=== Records for processing ===

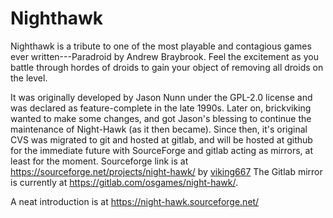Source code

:# Nighthawk

Nighthawk is a tribute to one of the most playable and contagious games ever written---Paradroid by Andrew Braybrook. Feel the excitement as you battle through hordes of droids to gain your object of removing all droids on the level.

It was originally developed by Jason Nunn under the GPL-2.0 license and was declared as feature-complete in the late 1990s. Later on, brickviking wanted to make some changes, and got Jason's blessing to continue the maintenance of Night-Hawk (as it then became). Since then, it's original CVS was migrated to git and hosted at gitlab, and will be hosted at github for the immediate future with SourceForge and gitlab acting as mirrors, at least for the moment.
Sourceforge link is at https://sourceforge.net/projects/night-hawk/ by [viking667](http://sourceforge.net/users/viking667) 
The Gitlab mirror is currently at https://gitlab.com/osgames/night-hawk/.

A neat introduction is at https://night-hawk.sourceforge.net/
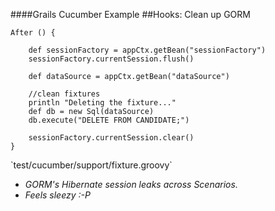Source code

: ####Grails Cucumber Example
##Hooks: Clean up GORM

	After () {

	    def sessionFactory = appCtx.getBean("sessionFactory")
	    sessionFactory.currentSession.flush()

	    def dataSource = appCtx.getBean("dataSource")

	    //clean fixtures
	    println "Deleting the fixture..."
	    def db = new Sql(dataSource)
	    db.execute("DELETE FROM CANDIDATE;")

	    sessionFactory.currentSession.clear()
	}

<p class="fragment roll-in">`test/cucumber/support/fixture.groovy`</p>

<ul>
	<li class="fragment roll-in"><em>GORM's Hibernate session leaks across Scenarios.</em></li>
	<li class="fragment roll-in"><em>Feels sleezy :-P</em></li>
</ul>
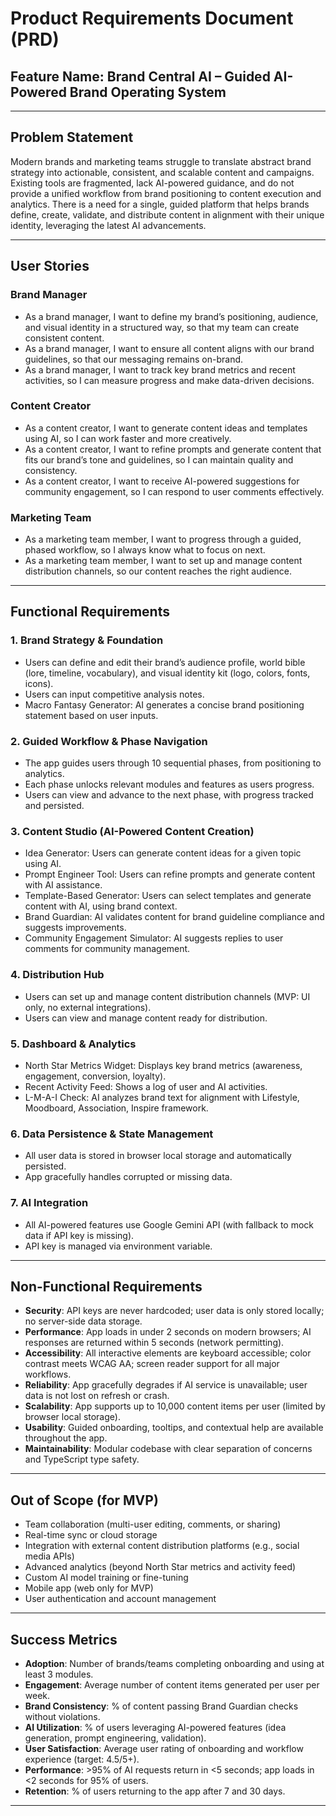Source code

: # Product Requirements Document (PRD)

## Feature Name: Brand Central AI – Guided AI-Powered Brand Operating System

---

## Problem Statement

Modern brands and marketing teams struggle to translate abstract brand strategy into actionable, consistent, and scalable content and campaigns. Existing tools are fragmented, lack AI-powered guidance, and do not provide a unified workflow from brand positioning to content execution and analytics. There is a need for a single, guided platform that helps brands define, create, validate, and distribute content in alignment with their unique identity, leveraging the latest AI advancements.

---

## User Stories

### Brand Manager
- As a brand manager, I want to define my brand’s positioning, audience, and visual identity in a structured way, so that my team can create consistent content.
- As a brand manager, I want to ensure all content aligns with our brand guidelines, so that our messaging remains on-brand.
- As a brand manager, I want to track key brand metrics and recent activities, so I can measure progress and make data-driven decisions.

### Content Creator
- As a content creator, I want to generate content ideas and templates using AI, so I can work faster and more creatively.
- As a content creator, I want to refine prompts and generate content that fits our brand’s tone and guidelines, so I can maintain quality and consistency.
- As a content creator, I want to receive AI-powered suggestions for community engagement, so I can respond to user comments effectively.

### Marketing Team
- As a marketing team member, I want to progress through a guided, phased workflow, so I always know what to focus on next.
- As a marketing team member, I want to set up and manage content distribution channels, so our content reaches the right audience.

---

## Functional Requirements

### 1. Brand Strategy & Foundation
- Users can define and edit their brand’s audience profile, world bible (lore, timeline, vocabulary), and visual identity kit (logo, colors, fonts, icons).
- Users can input competitive analysis notes.
- Macro Fantasy Generator: AI generates a concise brand positioning statement based on user inputs.

### 2. Guided Workflow & Phase Navigation
- The app guides users through 10 sequential phases, from positioning to analytics.
- Each phase unlocks relevant modules and features as users progress.
- Users can view and advance to the next phase, with progress tracked and persisted.

### 3. Content Studio (AI-Powered Content Creation)
- Idea Generator: Users can generate content ideas for a given topic using AI.
- Prompt Engineer Tool: Users can refine prompts and generate content with AI assistance.
- Template-Based Generator: Users can select templates and generate content with AI, using brand context.
- Brand Guardian: AI validates content for brand guideline compliance and suggests improvements.
- Community Engagement Simulator: AI suggests replies to user comments for community management.

### 4. Distribution Hub
- Users can set up and manage content distribution channels (MVP: UI only, no external integrations).
- Users can view and manage content ready for distribution.

### 5. Dashboard & Analytics
- North Star Metrics Widget: Displays key brand metrics (awareness, engagement, conversion, loyalty).
- Recent Activity Feed: Shows a log of user and AI activities.
- L-M-A-I Check: AI analyzes brand text for alignment with Lifestyle, Moodboard, Association, Inspire framework.

### 6. Data Persistence & State Management
- All user data is stored in browser local storage and automatically persisted.
- App gracefully handles corrupted or missing data.

### 7. AI Integration
- All AI-powered features use Google Gemini API (with fallback to mock data if API key is missing).
- API key is managed via environment variable.

---

## Non-Functional Requirements

- **Security**: API keys are never hardcoded; user data is only stored locally; no server-side data storage.
- **Performance**: App loads in under 2 seconds on modern browsers; AI responses are returned within 5 seconds (network permitting).
- **Accessibility**: All interactive elements are keyboard accessible; color contrast meets WCAG AA; screen reader support for all major workflows.
- **Reliability**: App gracefully degrades if AI service is unavailable; user data is not lost on refresh or crash.
- **Scalability**: App supports up to 10,000 content items per user (limited by browser local storage).
- **Usability**: Guided onboarding, tooltips, and contextual help are available throughout the app.
- **Maintainability**: Modular codebase with clear separation of concerns and TypeScript type safety.

---

## Out of Scope (for MVP)

- Team collaboration (multi-user editing, comments, or sharing)
- Real-time sync or cloud storage
- Integration with external content distribution platforms (e.g., social media APIs)
- Advanced analytics (beyond North Star metrics and activity feed)
- Custom AI model training or fine-tuning
- Mobile app (web only for MVP)
- User authentication and account management

---

## Success Metrics

- **Adoption**: Number of brands/teams completing onboarding and using at least 3 modules.
- **Engagement**: Average number of content items generated per user per week.
- **Brand Consistency**: % of content passing Brand Guardian checks without violations.
- **AI Utilization**: % of users leveraging AI-powered features (idea generation, prompt engineering, validation).
- **User Satisfaction**: Average user rating of onboarding and workflow experience (target: 4.5/5+).
- **Performance**: >95% of AI requests return in <5 seconds; app loads in <2 seconds for 95% of users.
- **Retention**: % of users returning to the app after 7 and 30 days.

--- 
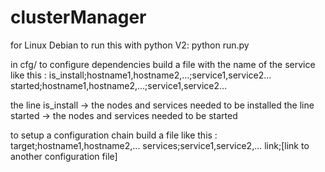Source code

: # clusterManager
for Linux Debian
to run this with python V2:
python run.py

in cfg/
to configure dependencies build a file with the name of the service like this :
is_install;hostname1,hostname2,...;service1,service2...
started;hostname1,hostname2,...;service1,service2...

the line is_install -> the nodes and services needed to be installed
the line started -> the nodes and services needed to be started

to setup a configuration chain build a file like this :
target;hostname1,hostname2,...
services;service1,service2,...
link;[link to another configuration file]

=== About this exercise ===
Show every line of the data that includes the string "only".

=== Result ===
- Users can set up and manage content distribution channels (MVP: UI only, no external integrations).
- **Security**: API keys are never hardcoded; user data is only stored locally; no server-side data storage.
- Mobile app (web only for MVP)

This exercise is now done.